→ Exercise goal:
Check every line of the data for the word "sklearn", and copy those that have it.
Available data Block Start
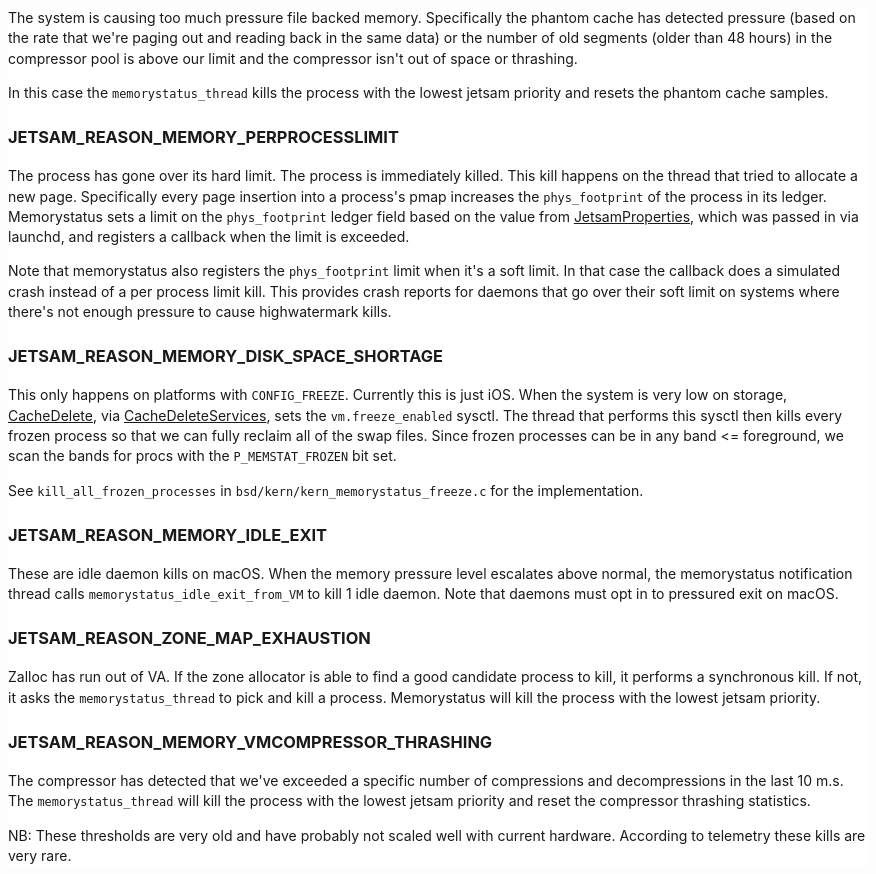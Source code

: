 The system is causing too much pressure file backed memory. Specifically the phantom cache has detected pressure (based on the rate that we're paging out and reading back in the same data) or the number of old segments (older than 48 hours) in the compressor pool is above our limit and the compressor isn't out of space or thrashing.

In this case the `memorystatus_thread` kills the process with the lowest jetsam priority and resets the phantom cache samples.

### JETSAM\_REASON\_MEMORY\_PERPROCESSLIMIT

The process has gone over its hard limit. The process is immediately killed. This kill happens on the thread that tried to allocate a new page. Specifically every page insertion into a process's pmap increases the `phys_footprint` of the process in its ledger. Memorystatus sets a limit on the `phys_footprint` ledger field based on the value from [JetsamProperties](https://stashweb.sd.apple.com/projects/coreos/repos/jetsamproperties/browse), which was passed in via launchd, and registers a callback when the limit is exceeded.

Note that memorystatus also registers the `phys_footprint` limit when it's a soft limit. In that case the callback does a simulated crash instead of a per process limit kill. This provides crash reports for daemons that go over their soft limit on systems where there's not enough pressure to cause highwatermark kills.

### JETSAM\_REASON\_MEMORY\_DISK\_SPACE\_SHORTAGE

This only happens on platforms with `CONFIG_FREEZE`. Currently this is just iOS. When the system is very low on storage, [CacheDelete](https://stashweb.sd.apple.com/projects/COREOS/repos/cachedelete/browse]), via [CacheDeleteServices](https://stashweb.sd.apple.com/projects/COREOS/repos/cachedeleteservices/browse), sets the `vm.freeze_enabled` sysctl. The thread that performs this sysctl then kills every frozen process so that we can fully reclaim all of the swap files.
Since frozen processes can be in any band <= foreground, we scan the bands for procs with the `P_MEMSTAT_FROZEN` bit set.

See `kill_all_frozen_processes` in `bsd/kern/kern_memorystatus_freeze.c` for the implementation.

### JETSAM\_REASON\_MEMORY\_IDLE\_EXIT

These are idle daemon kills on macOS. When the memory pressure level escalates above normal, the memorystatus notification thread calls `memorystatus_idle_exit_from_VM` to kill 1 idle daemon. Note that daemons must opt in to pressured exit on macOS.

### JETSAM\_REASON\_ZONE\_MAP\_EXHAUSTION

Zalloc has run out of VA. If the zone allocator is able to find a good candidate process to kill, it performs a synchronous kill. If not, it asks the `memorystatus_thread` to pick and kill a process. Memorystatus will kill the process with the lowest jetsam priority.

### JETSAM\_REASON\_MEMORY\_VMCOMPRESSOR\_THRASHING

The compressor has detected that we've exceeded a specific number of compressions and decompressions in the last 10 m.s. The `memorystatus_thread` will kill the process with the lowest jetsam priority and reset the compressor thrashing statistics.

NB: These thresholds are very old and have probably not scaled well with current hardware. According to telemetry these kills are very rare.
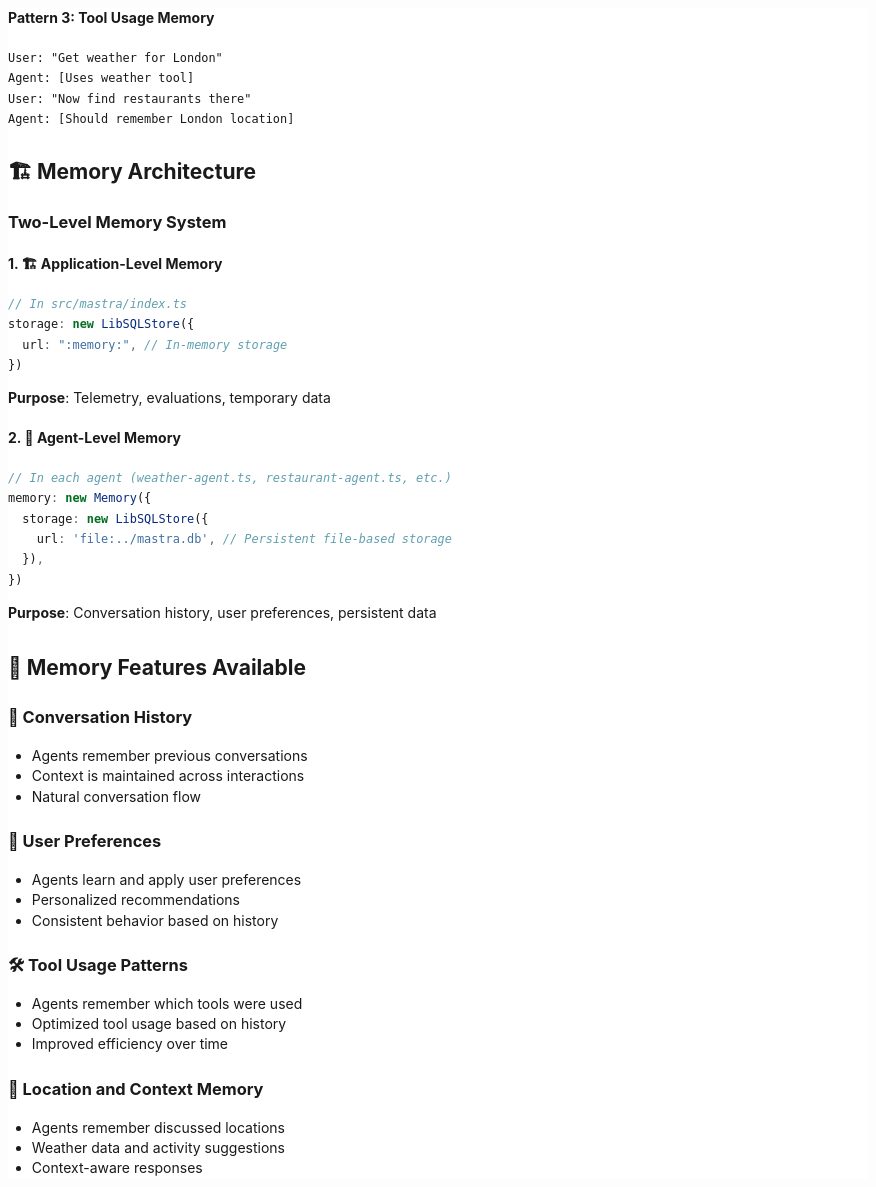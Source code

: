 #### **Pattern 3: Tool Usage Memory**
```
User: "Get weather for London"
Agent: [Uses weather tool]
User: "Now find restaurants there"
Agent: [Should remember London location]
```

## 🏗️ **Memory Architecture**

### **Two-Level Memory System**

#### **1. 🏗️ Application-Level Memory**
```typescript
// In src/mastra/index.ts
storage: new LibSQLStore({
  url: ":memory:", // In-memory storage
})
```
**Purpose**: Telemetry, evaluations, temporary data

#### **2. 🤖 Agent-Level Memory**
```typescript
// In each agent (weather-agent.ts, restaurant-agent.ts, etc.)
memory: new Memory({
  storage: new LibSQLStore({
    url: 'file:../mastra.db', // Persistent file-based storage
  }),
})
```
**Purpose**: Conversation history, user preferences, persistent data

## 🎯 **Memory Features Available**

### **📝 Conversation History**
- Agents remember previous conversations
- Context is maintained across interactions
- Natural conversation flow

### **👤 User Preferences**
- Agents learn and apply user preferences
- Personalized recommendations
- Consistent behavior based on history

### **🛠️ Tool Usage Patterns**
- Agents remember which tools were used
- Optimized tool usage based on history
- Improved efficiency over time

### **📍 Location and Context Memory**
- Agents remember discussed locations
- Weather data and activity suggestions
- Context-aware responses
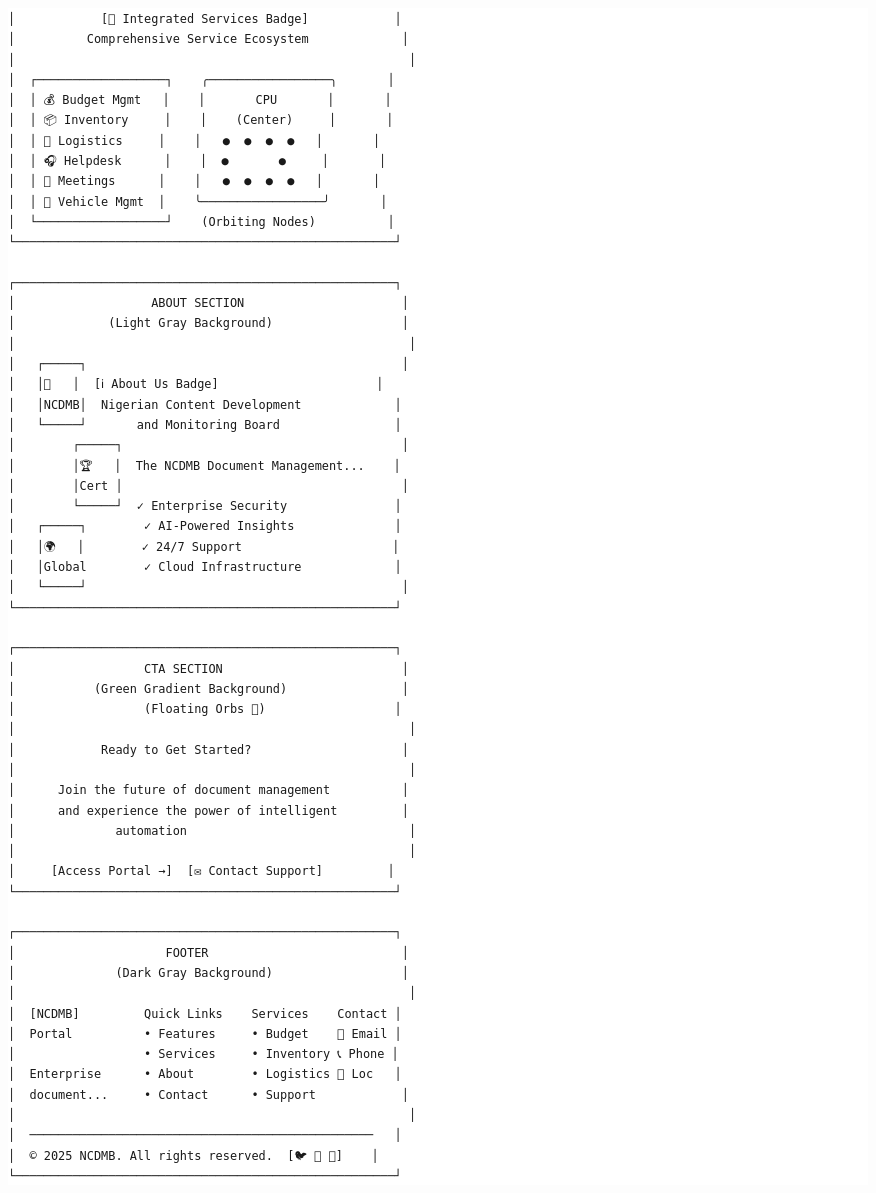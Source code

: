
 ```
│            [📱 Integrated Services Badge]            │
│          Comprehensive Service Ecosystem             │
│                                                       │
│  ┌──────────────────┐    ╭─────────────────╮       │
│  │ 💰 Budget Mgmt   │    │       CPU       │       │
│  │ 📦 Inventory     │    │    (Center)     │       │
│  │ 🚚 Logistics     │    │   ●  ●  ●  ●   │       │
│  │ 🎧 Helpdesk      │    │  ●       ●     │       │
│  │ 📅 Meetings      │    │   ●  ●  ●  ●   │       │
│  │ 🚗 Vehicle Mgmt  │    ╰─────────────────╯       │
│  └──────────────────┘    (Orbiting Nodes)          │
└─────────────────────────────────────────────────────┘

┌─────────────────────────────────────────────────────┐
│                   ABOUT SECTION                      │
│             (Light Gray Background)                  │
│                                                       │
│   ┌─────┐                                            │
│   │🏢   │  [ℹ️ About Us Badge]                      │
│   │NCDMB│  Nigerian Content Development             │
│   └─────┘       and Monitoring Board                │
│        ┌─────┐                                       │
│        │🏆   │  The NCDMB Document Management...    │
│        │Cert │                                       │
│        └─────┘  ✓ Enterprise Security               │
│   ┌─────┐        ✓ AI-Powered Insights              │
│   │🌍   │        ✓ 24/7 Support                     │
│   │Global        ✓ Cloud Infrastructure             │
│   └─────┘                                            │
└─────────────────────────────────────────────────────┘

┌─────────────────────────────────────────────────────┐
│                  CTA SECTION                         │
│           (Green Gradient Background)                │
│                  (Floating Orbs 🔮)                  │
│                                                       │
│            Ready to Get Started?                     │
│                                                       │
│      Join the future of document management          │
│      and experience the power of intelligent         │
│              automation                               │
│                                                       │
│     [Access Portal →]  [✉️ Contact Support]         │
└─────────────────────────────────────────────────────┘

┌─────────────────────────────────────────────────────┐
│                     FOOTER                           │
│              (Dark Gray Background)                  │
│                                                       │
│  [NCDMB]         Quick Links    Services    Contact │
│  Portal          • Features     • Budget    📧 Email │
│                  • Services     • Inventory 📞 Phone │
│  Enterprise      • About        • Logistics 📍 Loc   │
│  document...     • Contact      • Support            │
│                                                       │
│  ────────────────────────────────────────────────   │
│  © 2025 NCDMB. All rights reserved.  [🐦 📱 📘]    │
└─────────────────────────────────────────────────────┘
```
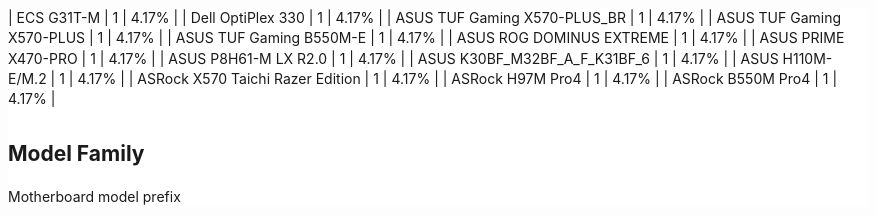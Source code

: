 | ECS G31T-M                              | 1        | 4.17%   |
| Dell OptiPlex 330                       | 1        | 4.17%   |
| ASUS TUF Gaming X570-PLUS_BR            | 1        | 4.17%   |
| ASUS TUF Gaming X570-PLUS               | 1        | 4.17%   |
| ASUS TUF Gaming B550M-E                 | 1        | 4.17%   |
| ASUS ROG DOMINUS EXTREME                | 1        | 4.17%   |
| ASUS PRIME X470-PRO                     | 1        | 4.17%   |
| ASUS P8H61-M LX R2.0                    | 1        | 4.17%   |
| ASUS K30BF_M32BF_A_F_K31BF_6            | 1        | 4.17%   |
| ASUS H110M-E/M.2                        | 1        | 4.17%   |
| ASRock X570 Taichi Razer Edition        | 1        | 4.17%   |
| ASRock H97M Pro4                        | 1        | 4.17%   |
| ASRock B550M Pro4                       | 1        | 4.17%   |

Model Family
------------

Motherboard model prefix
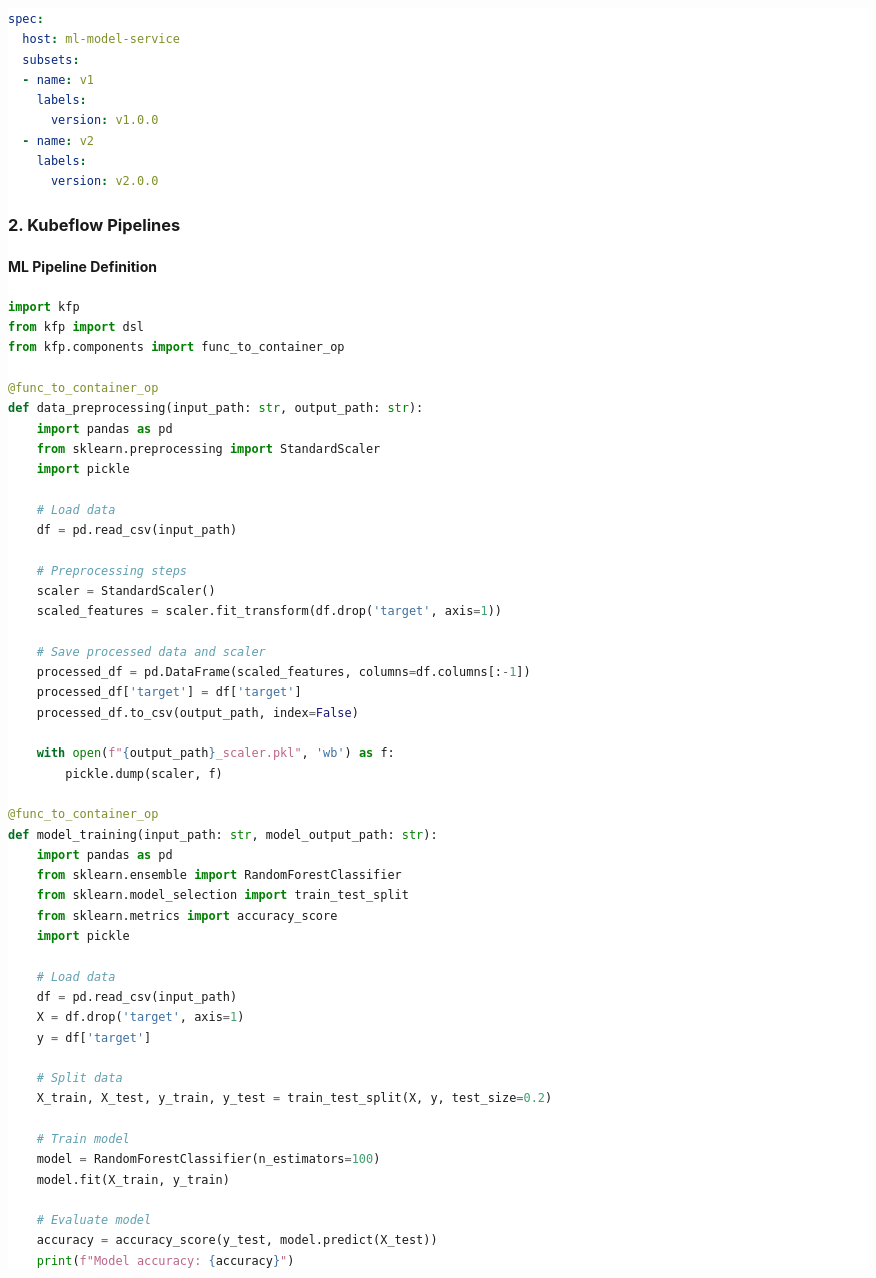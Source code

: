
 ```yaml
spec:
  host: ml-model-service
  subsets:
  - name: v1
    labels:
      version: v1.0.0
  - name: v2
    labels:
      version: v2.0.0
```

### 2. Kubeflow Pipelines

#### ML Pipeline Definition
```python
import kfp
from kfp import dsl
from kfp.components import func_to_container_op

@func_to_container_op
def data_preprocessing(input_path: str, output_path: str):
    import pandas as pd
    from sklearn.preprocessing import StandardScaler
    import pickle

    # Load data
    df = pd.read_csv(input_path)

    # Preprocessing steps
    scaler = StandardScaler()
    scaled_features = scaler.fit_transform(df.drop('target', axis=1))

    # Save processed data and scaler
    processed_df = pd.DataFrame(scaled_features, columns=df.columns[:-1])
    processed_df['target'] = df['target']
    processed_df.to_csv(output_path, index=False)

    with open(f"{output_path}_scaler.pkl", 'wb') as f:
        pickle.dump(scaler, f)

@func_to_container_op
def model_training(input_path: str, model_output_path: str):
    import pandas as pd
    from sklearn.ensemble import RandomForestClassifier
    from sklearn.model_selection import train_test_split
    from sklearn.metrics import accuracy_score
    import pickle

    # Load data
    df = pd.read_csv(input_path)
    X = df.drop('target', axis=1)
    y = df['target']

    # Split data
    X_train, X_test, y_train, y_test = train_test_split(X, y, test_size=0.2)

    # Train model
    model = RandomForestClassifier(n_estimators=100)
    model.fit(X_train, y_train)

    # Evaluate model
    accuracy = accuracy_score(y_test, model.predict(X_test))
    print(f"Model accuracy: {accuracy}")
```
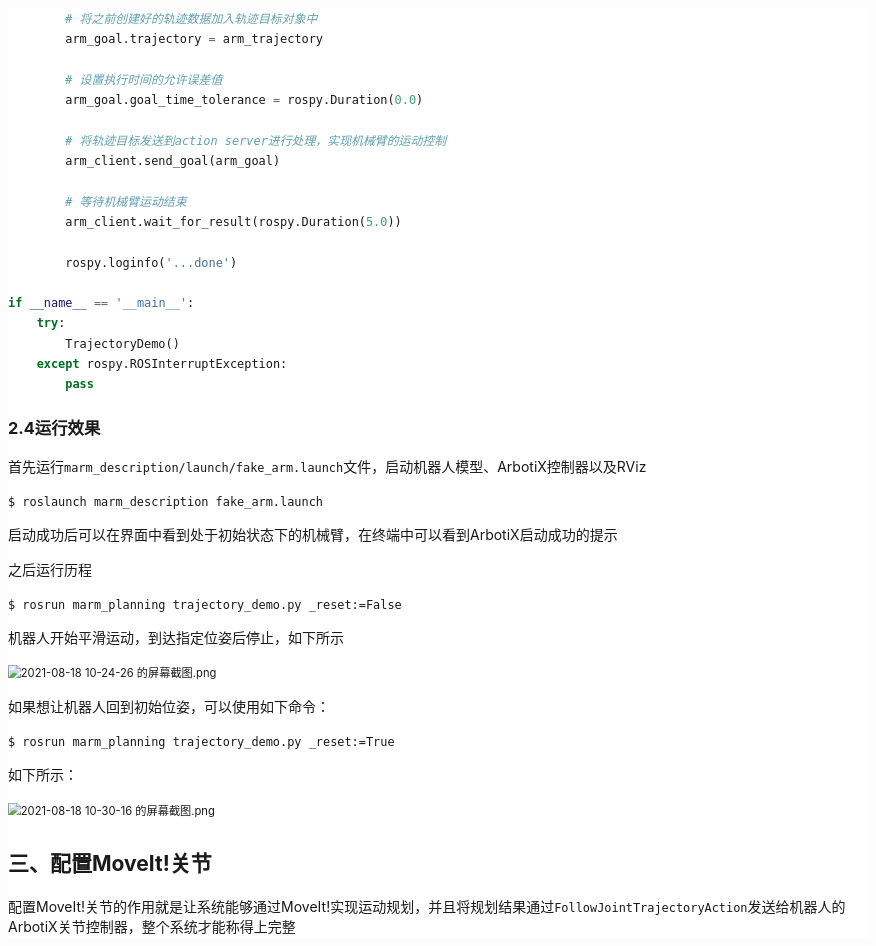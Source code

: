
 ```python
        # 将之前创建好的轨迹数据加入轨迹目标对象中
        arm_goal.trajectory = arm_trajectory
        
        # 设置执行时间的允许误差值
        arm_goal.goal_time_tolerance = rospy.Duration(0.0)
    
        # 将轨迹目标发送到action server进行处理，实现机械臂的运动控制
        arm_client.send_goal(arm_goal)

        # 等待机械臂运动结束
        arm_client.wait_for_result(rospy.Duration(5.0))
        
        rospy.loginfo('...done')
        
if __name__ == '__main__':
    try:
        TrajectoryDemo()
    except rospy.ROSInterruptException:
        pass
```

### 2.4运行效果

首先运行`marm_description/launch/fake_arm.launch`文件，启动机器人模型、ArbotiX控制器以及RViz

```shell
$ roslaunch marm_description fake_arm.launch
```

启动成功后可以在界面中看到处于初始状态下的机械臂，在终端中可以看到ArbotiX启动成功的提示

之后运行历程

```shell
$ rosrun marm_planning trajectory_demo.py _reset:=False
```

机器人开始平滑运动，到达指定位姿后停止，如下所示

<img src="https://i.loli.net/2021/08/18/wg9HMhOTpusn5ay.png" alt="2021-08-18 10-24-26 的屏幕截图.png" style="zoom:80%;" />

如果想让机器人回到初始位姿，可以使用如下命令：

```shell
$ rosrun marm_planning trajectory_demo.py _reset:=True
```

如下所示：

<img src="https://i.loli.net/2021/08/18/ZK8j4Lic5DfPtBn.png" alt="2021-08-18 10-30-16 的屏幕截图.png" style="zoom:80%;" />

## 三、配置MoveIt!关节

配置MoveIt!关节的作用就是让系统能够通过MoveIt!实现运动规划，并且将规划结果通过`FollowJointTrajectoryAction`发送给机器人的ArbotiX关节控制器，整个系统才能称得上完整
Available data Block End
→ Response area:
    from sklearn.preprocessing import StandardScaler
    from sklearn.ensemble import RandomForestClassifier
    from sklearn.model_selection import train_test_split
    from sklearn.metrics import accuracy_score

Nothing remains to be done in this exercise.